Adultos perdem cerca de 3 a 8% de massa muscular por década depois dos 30, e a mesma faixa é relatada por década depois dos 40, com a queda acelerando depois dos 65. O treino de força é a defesa mais eficaz que se conhece. O que muda nos seus quarenta é a recuperação, não os princípios. Você continua precisando de séries pesadas, sobrecarga progressiva e um registro do que levantou.

O que de fato cai

A massa muscular, a 3 a 8% por década se você não fizer nada a respeito. A força cai junto, e as duas caem mais rápido depois dos 65.

A capacidade de recuperação também cai e, ao contrário dos números de massa muscular, essa foi medida em praticantes, não inferida. Um estudo comparando homens jovens e de meia-idade treinados em força viu mais dano muscular e um perfil de recuperação mais lento no grupo de meia-idade depois da mesma sessão. Isso aparece como vontade de esperar mais entre os treinos pesados, não como incapacidade de fazê-los.

O que não cai muito é a sua capacidade de responder ao treino. Esse é o achado que importa, e ele é bem sustentado: o treino de força melhora massa e função muscular em adultos mais velhos, inclusive em quem começa tarde.

O que não muda

A sobrecarga progressiva continua movendo tudo. Fazer um pouco mais ao longo do tempo é o mecanismo, e ele não depende da idade. O ritmo desacelera. A exigência, não.

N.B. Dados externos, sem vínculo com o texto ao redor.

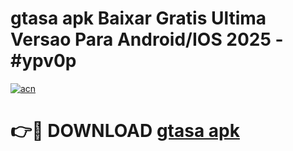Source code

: # gtasa apk Baixar Gratis Ultima Versao Para Android/IOS 2025 - #ypv0p

[![acn](https://github.com/user-attachments/assets/0f9c940e-d8b0-45ae-aac7-cd30a18b3e1c)](https://app.mediaupload.pro?title=gtasa_apk&ref=02M)

# 👉🔴 DOWNLOAD [gtasa apk](https://app.mediaupload.pro?title=gtasa_apk&ref=02M)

Séries pesadas continuam sendo obrigatórias. O erro que eu mais vejo nos conselhos para quem passou dos 40 é uma deriva rumo ao trabalho confortável: carga mais leve, mais máquinas, mais repetições, mobilidade sem fim. O músculo responde a desafio, e tirar todo o desafio tira o estímulo junto com o risco.

Os grandes padrões de movimento continuam funcionando. Agachar, articular o quadril, empurrar, puxar, carregar. Alguns podem precisar de outro implemento ou de outra amplitude. Nenhum precisa ser substituído por princípio por causa de um aniversário.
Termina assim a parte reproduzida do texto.